Franz Magnis Suseno. (Foto: Antara) |
"Misalnya, saya
ditanya pilih ajaran Katolik atau Pancasila, itu pertanyaan apa?" kata
Romo Franz pada webinar dengan tema Pancasila: Tandingan Agama atau Etika
Kebangsaan? di Jakarta, Sabtu (19/6/2021).
Ia menilai adanya
pertanyaan memilih Pancasila atau agama sama saja dengan menggerogoti kesetiaan
seseorang pada Pancasila karena memberi kesan memilih agama atau Pancasila.
"Jadi, yang
membuat pertanyaan ini sendiri sebenarnya tidak Pancasilais," kata Romo
Franz.
Jika pertanyaan yang
sama ditujukan kepada umat Islam memilih Pancasila atau Alquran, hal itu berbahaya dan perlu diselidiki.
Pancasila lahir bukan
untuk bersaing dengan agama mana pun sehingga ke depan tidak pernah ada lagi
pertanyaan-pertanyaan memilih Pancasila atau agama maupun kitab suci.
Romo Franz juga meminta
Pancasila tidak dilebih-lebihkan, apalagi sudah mengarah pada hal politis.

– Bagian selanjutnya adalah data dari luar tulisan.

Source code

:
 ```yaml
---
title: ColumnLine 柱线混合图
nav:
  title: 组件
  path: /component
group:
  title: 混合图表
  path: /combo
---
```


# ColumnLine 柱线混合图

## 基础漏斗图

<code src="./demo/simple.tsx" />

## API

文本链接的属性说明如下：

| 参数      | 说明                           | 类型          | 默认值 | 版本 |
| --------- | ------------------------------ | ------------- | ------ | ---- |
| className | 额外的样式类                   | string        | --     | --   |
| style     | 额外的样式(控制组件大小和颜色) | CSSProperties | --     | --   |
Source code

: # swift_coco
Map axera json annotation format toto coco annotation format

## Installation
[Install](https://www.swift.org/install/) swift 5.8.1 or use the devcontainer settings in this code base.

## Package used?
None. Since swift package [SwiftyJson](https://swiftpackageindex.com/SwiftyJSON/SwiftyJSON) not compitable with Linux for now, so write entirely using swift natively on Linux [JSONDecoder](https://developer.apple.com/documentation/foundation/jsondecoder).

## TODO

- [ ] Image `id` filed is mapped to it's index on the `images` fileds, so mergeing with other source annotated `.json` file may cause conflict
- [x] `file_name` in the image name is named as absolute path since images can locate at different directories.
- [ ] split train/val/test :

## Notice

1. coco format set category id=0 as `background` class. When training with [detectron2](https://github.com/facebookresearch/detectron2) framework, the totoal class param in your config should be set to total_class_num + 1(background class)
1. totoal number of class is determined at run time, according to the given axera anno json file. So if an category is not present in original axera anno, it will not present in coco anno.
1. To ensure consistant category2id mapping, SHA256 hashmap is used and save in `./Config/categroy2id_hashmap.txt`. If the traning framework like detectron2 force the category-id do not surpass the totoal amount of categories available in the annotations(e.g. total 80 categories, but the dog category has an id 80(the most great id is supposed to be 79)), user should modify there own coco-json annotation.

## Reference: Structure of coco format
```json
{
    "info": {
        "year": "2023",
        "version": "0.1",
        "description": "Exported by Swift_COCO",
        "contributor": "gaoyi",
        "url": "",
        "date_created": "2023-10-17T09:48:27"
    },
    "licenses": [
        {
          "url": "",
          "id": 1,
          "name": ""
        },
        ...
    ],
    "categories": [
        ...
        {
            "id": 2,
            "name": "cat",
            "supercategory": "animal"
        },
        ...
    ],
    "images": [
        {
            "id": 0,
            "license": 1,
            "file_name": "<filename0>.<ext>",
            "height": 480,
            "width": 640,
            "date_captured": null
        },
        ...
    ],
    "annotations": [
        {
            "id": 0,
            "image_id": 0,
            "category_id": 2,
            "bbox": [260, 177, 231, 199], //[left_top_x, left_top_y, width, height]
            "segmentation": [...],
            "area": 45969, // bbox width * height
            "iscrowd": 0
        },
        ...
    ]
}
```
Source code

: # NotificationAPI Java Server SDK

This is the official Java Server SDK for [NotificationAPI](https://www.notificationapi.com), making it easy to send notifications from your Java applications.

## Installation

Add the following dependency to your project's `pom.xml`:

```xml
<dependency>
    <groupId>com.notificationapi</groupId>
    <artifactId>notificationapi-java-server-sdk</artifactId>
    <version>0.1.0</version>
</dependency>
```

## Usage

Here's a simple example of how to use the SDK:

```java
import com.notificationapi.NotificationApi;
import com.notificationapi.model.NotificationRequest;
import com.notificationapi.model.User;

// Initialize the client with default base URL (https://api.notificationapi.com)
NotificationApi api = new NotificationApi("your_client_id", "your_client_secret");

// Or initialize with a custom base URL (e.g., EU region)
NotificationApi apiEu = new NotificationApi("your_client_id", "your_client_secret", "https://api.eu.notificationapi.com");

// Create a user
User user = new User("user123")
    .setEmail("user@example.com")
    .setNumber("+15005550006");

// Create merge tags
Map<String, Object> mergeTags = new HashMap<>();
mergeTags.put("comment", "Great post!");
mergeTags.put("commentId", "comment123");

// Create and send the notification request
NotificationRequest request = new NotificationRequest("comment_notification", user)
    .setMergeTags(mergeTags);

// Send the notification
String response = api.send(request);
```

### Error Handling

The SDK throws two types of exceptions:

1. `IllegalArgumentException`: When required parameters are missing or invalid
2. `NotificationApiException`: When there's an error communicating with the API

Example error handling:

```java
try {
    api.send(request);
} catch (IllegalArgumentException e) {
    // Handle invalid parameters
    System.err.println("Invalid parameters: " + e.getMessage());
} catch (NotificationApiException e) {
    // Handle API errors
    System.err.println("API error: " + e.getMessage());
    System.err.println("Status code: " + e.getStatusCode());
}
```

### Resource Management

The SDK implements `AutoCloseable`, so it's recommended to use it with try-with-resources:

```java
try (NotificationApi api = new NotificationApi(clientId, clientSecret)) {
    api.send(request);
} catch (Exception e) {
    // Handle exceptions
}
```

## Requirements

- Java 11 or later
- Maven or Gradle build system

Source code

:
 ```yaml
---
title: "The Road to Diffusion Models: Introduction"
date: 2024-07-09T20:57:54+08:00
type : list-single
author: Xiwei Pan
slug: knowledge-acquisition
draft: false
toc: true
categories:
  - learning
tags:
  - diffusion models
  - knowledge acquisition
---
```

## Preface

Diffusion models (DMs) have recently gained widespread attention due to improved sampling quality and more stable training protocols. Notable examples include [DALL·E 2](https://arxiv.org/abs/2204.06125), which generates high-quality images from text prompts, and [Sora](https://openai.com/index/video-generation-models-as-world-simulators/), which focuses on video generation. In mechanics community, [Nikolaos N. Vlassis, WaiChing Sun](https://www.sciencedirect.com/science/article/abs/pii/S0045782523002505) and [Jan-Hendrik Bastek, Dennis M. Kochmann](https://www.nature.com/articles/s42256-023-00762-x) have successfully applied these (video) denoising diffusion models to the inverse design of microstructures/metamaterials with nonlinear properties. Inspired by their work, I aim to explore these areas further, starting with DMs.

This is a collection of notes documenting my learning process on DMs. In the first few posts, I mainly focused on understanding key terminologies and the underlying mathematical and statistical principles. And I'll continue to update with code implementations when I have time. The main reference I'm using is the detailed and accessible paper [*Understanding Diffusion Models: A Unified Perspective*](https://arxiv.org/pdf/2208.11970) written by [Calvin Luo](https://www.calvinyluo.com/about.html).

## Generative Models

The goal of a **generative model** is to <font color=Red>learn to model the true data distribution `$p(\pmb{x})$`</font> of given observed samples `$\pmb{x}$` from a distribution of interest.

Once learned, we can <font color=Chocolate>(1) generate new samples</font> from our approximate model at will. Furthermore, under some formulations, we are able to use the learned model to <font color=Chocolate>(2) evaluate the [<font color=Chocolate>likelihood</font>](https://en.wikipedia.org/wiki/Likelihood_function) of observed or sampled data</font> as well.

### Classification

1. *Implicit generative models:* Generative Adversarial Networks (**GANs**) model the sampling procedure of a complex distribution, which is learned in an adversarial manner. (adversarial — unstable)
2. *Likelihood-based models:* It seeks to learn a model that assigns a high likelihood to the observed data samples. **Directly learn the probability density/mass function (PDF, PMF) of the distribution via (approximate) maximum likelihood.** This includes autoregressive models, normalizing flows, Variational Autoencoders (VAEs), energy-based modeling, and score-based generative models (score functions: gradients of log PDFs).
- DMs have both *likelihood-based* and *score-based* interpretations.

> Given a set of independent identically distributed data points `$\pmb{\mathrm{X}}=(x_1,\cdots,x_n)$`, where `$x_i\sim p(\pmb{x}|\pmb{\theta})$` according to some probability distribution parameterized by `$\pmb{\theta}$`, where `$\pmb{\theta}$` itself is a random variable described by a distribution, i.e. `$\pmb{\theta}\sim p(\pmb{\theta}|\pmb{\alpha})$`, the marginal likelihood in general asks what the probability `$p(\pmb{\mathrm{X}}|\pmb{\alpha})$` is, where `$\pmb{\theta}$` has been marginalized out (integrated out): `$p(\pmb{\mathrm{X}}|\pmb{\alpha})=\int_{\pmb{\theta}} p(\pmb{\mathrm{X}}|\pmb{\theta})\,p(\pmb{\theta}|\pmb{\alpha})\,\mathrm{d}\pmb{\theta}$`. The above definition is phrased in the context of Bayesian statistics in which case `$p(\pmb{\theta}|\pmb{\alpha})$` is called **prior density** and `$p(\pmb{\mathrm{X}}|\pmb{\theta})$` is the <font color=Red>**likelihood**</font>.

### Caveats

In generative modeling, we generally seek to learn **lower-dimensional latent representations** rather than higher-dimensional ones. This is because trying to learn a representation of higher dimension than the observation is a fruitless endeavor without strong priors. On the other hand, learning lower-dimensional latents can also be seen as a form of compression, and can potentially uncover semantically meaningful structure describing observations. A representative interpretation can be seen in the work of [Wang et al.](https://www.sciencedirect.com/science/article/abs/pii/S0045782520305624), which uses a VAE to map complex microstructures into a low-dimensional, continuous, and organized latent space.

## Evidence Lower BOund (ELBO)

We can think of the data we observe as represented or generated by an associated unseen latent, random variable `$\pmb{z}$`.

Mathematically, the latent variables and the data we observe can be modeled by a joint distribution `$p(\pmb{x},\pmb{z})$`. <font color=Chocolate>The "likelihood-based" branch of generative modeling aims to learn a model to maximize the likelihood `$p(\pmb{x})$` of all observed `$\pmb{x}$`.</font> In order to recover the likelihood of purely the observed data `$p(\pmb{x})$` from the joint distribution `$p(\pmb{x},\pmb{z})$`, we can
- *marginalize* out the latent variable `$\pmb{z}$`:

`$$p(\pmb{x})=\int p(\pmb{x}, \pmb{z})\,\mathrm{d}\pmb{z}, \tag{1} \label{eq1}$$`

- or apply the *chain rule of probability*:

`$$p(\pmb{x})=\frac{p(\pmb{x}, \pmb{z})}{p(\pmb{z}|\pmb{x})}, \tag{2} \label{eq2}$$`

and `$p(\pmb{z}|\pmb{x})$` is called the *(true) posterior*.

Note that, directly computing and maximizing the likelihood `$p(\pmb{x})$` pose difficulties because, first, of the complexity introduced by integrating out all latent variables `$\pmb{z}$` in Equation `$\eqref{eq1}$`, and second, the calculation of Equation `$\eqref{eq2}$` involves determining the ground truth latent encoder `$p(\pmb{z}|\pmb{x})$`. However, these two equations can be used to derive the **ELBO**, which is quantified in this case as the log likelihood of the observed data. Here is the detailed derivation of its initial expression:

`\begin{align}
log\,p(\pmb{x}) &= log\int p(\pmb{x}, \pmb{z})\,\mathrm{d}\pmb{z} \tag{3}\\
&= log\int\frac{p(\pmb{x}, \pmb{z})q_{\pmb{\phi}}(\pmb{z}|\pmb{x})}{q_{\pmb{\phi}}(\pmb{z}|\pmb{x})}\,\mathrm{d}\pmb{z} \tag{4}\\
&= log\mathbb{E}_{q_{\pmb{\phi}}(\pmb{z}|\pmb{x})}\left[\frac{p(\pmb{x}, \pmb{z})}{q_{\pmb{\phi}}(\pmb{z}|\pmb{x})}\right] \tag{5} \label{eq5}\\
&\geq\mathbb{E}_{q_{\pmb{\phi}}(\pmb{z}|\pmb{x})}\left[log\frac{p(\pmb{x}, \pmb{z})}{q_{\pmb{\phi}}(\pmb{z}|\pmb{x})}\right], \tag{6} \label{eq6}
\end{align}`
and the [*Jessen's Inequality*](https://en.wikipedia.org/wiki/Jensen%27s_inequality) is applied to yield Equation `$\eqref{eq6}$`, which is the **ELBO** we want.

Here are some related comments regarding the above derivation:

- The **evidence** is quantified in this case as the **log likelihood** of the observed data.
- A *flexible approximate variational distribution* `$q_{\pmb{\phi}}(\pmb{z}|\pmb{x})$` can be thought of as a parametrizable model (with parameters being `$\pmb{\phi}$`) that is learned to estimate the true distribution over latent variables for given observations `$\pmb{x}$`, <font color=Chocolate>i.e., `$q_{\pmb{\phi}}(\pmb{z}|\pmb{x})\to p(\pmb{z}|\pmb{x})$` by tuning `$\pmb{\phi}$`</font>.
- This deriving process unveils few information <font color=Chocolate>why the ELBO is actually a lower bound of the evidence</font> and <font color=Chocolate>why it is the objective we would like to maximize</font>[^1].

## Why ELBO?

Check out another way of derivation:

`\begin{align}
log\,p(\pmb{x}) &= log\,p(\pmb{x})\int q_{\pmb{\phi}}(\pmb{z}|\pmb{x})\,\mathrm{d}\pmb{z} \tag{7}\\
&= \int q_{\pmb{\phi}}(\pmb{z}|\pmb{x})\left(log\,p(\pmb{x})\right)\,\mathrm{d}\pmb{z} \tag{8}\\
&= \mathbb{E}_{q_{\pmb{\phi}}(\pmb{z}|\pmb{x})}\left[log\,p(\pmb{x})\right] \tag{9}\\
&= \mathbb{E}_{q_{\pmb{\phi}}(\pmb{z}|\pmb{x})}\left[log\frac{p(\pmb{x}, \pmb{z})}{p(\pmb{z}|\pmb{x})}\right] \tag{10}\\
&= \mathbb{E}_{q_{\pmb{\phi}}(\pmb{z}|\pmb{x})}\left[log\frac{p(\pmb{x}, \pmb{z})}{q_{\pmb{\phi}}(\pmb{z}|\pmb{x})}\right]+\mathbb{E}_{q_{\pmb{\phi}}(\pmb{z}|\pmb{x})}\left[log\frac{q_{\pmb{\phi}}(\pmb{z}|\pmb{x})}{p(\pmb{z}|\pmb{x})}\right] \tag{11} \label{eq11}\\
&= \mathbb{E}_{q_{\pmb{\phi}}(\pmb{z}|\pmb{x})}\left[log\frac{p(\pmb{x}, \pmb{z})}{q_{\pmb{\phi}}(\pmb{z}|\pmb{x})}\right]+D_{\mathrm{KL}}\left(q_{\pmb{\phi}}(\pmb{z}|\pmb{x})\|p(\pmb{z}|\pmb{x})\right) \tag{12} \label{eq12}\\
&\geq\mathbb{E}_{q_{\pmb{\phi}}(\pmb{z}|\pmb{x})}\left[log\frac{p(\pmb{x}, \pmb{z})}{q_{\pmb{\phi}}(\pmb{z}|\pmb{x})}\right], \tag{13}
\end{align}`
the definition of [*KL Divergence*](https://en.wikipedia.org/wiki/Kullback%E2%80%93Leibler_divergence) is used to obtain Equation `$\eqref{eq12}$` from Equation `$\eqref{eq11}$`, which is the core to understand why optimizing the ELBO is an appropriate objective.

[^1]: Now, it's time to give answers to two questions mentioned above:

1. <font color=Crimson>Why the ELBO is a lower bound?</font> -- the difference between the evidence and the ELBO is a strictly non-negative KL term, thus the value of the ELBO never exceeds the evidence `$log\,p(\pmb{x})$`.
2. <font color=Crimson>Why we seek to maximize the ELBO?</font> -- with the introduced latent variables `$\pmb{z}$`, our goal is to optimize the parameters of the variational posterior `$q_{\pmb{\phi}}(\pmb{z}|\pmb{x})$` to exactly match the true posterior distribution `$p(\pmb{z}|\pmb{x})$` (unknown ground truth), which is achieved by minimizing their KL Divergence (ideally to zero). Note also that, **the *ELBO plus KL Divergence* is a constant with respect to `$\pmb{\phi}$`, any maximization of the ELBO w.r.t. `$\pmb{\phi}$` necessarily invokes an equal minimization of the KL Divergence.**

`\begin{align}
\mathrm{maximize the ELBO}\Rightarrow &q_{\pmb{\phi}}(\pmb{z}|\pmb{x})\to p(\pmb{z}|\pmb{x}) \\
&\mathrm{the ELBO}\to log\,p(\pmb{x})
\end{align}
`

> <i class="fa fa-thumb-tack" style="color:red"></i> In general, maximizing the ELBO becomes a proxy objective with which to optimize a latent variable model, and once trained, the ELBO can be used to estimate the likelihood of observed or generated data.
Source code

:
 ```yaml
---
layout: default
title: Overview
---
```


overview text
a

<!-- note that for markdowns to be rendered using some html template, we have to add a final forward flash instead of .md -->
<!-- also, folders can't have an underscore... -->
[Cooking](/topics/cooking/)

Masalahnya, akan kontraproduktif karena meminta seseorang memilih Pancasila
atau agama.
Untuk menjadi orang
Indonesia, setiap orang tidak perlu melepaskan identitasnya masing-masing
apakah itu suku, apalagi mengompromikan agama atau keyakinan.
Sebagai manusia, kata
dia, setiap orang memiliki keterikatan sosial kepada keluarga, kampung halaman,
negara, dan tentunya pada agama.
Persoalan memilih
Pancasila atau Alquran pertama kali mencuat dalam tes wawasan kebangsaan yang
dilaksanakan Komisi Pemberantasan Korupsi (KPK) bekerja sama dengan Badan
Kepegawaian Negara (BKN).
Wakil Ketua KPK Nurul
Ghufron sendiri mengaku tidak mengetahui adanya materi soal yang mempertanyakan
perihal memilih Pancasila atau Alquran.
"KPK dan saya
tidak tahu tentang materi soalnya, metode dan bagaimana mekanisme evaluasinya,
semuanya kami pasrahkan ke Badan Kepegawaian Negara," katanya.